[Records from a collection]
####

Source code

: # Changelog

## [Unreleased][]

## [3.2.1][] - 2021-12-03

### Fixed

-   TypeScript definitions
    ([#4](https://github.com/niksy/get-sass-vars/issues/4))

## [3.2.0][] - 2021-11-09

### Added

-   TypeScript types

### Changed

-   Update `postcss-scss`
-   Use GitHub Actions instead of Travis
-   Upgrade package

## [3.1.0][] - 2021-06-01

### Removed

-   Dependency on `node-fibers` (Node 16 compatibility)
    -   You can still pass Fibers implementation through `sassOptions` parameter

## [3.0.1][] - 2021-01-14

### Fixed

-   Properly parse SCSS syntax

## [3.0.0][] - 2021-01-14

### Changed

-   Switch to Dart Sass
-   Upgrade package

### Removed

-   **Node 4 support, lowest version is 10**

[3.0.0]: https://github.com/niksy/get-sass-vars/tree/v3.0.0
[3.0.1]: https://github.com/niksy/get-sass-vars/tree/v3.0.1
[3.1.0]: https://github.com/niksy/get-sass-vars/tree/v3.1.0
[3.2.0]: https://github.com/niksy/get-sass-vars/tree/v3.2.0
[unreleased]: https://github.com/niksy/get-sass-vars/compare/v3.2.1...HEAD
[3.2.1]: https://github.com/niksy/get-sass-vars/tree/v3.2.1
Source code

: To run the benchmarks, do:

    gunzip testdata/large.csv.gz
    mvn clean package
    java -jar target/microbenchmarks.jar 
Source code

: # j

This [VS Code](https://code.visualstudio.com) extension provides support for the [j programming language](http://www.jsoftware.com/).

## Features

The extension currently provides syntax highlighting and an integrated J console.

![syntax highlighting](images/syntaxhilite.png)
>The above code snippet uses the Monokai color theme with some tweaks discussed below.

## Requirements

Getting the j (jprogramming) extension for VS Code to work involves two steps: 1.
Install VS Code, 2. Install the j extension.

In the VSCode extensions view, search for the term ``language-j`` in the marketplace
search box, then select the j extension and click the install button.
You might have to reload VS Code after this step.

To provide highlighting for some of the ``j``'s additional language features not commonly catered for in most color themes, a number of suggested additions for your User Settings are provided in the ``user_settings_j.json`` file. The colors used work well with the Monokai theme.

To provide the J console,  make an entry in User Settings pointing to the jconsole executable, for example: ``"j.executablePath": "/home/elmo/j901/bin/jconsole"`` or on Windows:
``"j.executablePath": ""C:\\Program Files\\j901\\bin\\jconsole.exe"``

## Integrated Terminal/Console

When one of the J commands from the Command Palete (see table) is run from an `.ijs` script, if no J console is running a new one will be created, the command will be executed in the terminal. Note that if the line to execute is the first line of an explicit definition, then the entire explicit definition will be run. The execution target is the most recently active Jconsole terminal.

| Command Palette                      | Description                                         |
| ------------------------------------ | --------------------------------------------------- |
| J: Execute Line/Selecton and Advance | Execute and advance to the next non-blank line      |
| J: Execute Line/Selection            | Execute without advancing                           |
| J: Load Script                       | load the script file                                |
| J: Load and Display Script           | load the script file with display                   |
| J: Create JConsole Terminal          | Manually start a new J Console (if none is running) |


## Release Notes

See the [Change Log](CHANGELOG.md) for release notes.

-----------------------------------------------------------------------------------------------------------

####

▶ _Task prompt_:
Make an exact copy of every record listed above.

▶ _Exercise result_:
Source code

: # Changelog

## [Unreleased][]

## [3.2.1][] - 2021-12-03

### Fixed

-   TypeScript definitions
    ([#4](https://github.com/niksy/get-sass-vars/issues/4))

## [3.2.0][] - 2021-11-09

### Added

-   TypeScript types

### Changed

-   Update `postcss-scss`
-   Use GitHub Actions instead of Travis
-   Upgrade package

## [3.1.0][] - 2021-06-01

### Removed

-   Dependency on `node-fibers` (Node 16 compatibility)
    -   You can still pass Fibers implementation through `sassOptions` parameter

## [3.0.1][] - 2021-01-14

### Fixed

-   Properly parse SCSS syntax

## [3.0.0][] - 2021-01-14

### Changed

-   Switch to Dart Sass
-   Upgrade package

### Removed

-   **Node 4 support, lowest version is 10**

[3.0.0]: https://github.com/niksy/get-sass-vars/tree/v3.0.0
[3.0.1]: https://github.com/niksy/get-sass-vars/tree/v3.0.1
[3.1.0]: https://github.com/niksy/get-sass-vars/tree/v3.1.0
[3.2.0]: https://github.com/niksy/get-sass-vars/tree/v3.2.0
[unreleased]: https://github.com/niksy/get-sass-vars/compare/v3.2.1...HEAD
[3.2.1]: https://github.com/niksy/get-sass-vars/tree/v3.2.1
Source code

: To run the benchmarks, do:

    gunzip testdata/large.csv.gz
    mvn clean package
    java -jar target/microbenchmarks.jar 
Source code

: # j

This [VS Code](https://code.visualstudio.com) extension provides support for the [j programming language](http://www.jsoftware.com/).

## Features

The extension currently provides syntax highlighting and an integrated J console.

![syntax highlighting](images/syntaxhilite.png)
>The above code snippet uses the Monokai color theme with some tweaks discussed below.

## Requirements

Getting the j (jprogramming) extension for VS Code to work involves two steps: 1.
Install VS Code, 2. Install the j extension.

In the VSCode extensions view, search for the term ``language-j`` in the marketplace
search box, then select the j extension and click the install button.
You might have to reload VS Code after this step.

To provide highlighting for some of the ``j``'s additional language features not commonly catered for in most color themes, a number of suggested additions for your User Settings are provided in the ``user_settings_j.json`` file. The colors used work well with the Monokai theme.

To provide the J console,  make an entry in User Settings pointing to the jconsole executable, for example: ``"j.executablePath": "/home/elmo/j901/bin/jconsole"`` or on Windows:
``"j.executablePath": ""C:\\Program Files\\j901\\bin\\jconsole.exe"``

## Integrated Terminal/Console

When one of the J commands from the Command Palete (see table) is run from an `.ijs` script, if no J console is running a new one will be created, the command will be executed in the terminal. Note that if the line to execute is the first line of an explicit definition, then the entire explicit definition will be run. The execution target is the most recently active Jconsole terminal.

| Command Palette                      | Description                                         |
| ------------------------------------ | --------------------------------------------------- |
| J: Execute Line/Selecton and Advance | Execute and advance to the next non-blank line      |
| J: Execute Line/Selection            | Execute without advancing                           |
| J: Load Script                       | load the script file                                |
| J: Load and Display Script           | load the script file with display                   |
| J: Create JConsole Terminal          | Manually start a new J Console (if none is running) |


## Release Notes

See the [Change Log](CHANGELOG.md) for release notes.

-----------------------------------------------------------------------------------------------------------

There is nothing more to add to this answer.